TCPConnector(limit=10) caps the total number of open connections, preventing you from accidentally hammering a server or exhausting file descriptors.

Async database with SQLAlchemy

SQLAlchemy 1.4+ supports async via sqlalchemy.ext.asyncio. Install with pip install sqlalchemy[asyncio] asyncpg (for PostgreSQL).

from sqlalchemy.ext.asyncio import create_async_engine, AsyncSession, async_sessionmaker
from sqlalchemy import select, text
from sqlalchemy.orm import DeclarativeBase, Mapped, mapped_column

DATABASE_URL = "postgresql+asyncpg://user:password@localhost/mydb"

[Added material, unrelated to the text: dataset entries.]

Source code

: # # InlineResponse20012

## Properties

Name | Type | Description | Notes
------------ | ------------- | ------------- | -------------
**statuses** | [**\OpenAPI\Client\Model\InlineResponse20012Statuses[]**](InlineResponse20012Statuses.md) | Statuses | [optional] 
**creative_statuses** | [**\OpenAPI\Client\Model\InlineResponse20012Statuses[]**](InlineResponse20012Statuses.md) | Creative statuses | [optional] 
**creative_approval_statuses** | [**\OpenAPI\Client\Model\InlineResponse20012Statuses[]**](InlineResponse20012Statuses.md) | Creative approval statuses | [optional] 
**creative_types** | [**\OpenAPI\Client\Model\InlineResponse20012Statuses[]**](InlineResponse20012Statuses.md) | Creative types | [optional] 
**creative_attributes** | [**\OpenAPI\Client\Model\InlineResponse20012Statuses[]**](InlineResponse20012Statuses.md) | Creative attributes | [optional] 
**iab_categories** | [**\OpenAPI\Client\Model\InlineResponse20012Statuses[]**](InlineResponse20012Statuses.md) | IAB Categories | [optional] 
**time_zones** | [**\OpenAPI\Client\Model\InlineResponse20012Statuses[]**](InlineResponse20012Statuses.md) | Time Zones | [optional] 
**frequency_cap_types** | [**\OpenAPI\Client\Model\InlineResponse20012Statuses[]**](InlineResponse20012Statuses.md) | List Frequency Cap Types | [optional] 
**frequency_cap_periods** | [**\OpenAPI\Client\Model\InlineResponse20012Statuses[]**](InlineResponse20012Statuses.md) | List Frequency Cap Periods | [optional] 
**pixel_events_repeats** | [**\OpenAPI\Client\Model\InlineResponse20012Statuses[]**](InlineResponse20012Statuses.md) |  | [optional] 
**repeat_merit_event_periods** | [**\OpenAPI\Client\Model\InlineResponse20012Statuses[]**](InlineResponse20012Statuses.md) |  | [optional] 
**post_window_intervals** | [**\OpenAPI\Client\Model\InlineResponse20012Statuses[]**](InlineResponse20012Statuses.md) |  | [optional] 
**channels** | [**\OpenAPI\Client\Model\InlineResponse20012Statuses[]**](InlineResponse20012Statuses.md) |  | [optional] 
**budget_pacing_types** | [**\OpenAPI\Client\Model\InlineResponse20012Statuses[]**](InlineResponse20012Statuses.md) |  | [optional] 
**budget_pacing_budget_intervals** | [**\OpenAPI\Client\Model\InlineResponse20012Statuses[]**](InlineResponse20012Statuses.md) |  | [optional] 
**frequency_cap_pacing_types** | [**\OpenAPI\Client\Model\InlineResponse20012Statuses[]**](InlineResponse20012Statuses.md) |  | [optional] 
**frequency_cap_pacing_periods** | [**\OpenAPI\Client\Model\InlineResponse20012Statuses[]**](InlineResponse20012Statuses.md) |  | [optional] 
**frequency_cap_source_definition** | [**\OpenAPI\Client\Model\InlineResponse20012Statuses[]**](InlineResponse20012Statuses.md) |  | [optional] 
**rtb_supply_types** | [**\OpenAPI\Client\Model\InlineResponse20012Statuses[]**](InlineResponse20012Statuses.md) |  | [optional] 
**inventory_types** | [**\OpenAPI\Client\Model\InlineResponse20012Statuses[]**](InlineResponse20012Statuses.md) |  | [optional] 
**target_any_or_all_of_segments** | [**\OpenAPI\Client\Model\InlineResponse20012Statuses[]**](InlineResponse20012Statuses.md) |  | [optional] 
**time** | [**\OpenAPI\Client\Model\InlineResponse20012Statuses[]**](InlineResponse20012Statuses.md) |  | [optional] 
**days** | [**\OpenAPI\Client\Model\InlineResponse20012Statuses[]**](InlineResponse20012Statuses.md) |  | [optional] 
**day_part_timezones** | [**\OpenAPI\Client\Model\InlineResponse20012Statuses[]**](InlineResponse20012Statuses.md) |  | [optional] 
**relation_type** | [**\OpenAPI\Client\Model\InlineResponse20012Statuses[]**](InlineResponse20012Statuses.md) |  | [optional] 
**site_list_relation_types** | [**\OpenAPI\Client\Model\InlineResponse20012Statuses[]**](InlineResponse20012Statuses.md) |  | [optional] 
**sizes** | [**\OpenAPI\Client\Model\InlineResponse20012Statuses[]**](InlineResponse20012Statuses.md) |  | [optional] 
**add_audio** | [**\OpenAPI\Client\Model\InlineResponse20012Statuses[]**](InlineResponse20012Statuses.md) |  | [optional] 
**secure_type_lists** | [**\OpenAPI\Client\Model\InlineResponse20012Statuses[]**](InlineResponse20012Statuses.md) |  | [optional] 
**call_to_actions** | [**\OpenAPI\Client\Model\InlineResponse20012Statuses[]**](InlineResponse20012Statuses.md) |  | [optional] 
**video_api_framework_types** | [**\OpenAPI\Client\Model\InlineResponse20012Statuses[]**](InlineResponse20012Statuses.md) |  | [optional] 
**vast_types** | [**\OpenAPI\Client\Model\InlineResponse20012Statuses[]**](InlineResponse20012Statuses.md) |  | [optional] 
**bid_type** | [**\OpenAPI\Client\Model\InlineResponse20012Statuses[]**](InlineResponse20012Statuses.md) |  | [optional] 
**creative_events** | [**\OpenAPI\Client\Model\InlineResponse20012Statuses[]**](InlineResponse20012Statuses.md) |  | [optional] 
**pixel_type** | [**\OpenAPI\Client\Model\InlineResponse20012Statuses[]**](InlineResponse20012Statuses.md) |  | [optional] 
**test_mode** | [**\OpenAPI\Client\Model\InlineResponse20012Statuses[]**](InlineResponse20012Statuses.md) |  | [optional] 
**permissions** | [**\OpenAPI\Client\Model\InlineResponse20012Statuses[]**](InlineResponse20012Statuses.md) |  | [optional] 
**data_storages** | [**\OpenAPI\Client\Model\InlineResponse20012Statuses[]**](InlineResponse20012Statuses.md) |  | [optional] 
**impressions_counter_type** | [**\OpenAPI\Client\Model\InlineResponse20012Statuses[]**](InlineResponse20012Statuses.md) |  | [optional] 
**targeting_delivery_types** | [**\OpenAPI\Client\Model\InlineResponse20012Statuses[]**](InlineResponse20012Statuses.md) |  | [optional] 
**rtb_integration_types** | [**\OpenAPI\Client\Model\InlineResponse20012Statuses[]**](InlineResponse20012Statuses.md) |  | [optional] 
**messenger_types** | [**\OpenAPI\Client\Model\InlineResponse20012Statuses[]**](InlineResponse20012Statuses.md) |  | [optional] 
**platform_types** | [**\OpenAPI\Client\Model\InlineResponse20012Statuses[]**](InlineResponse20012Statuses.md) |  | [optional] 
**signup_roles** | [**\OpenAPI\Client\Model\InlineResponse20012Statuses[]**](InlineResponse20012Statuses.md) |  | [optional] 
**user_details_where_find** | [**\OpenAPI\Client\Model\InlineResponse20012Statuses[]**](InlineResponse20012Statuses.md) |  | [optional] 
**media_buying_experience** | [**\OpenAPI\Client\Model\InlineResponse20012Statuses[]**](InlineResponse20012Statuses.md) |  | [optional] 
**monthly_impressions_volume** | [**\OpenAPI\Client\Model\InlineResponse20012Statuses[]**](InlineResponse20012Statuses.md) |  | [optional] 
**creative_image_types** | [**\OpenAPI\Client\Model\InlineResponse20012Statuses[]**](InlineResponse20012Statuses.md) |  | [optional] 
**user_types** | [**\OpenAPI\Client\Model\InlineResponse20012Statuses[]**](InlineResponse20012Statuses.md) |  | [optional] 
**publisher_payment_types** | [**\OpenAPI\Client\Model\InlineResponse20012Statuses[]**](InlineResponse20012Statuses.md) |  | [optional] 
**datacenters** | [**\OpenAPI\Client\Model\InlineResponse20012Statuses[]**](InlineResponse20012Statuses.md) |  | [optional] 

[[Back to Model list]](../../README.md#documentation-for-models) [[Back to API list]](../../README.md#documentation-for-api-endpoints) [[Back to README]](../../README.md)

engine = create_async_engine(DATABASE_URL, pool_size=10, max_overflow=20)
AsyncSessionLocal = async_sessionmaker(engine, expire_on_commit=False)

class Base(DeclarativeBase):
    pass

class User(Base):
    __tablename__ = "users"
    id: Mapped[int] = mapped_column(primary_key=True)
    name: Mapped[str]
    email: Mapped[str]

async def get_user(session: AsyncSession, user_id: int) -> User | None:
    result = await session.execute(select(User).where(User.id == user_id))
    return result.scalar_one_or_none()

Note async_sessionmaker (introduced in SQLAlchemy 2.0) instead of the older sessionmaker. It produces AsyncSession objects automatically.

Real example 3: Process 1000 DB records with asyncio.Semaphore

Fetching 1000 records concurrently without any limit will open 1000 connections simultaneously and likely crash your database. asyncio.Semaphore limits concurrent operations:

import asyncio
from sqlalchemy.ext.asyncio import AsyncSession

async def process_record(session: AsyncSession, record_id: int) -> dict:
    result = await session.execute(
        text("SELECT id, data FROM records WHERE id = :id"),
        {"id": record_id}
    )
    row = result.fetchone()
    # Simulate some processing
    await asyncio.sleep(0.01)
    return {"id": row.id, "processed": True}

async def process_all_records():
    record_ids = list(range(1, 1001))  # 1000 records
    semaphore = asyncio.Semaphore(20)  # max 20 concurrent DB operations

    async def bounded_process(record_id: int) -> dict:
        async with semaphore:
            async with AsyncSessionLocal() as session:
                return await process_record(session, record_id)

    tasks = [bounded_process(rid) for rid in record_ids]
    results = await asyncio.gather(*tasks, return_exceptions=True)

    successes = [r for r in results if not isinstance(r, Exception)]
    failures = [r for r in results if isinstance(r, Exception)]
    print(f"Processed: {len(successes)}, Failed: {len(failures)}")

asyncio.run(process_all_records())

With Semaphore(20), at most 20 sessions are open at any moment, keeping your database connection pool healthy.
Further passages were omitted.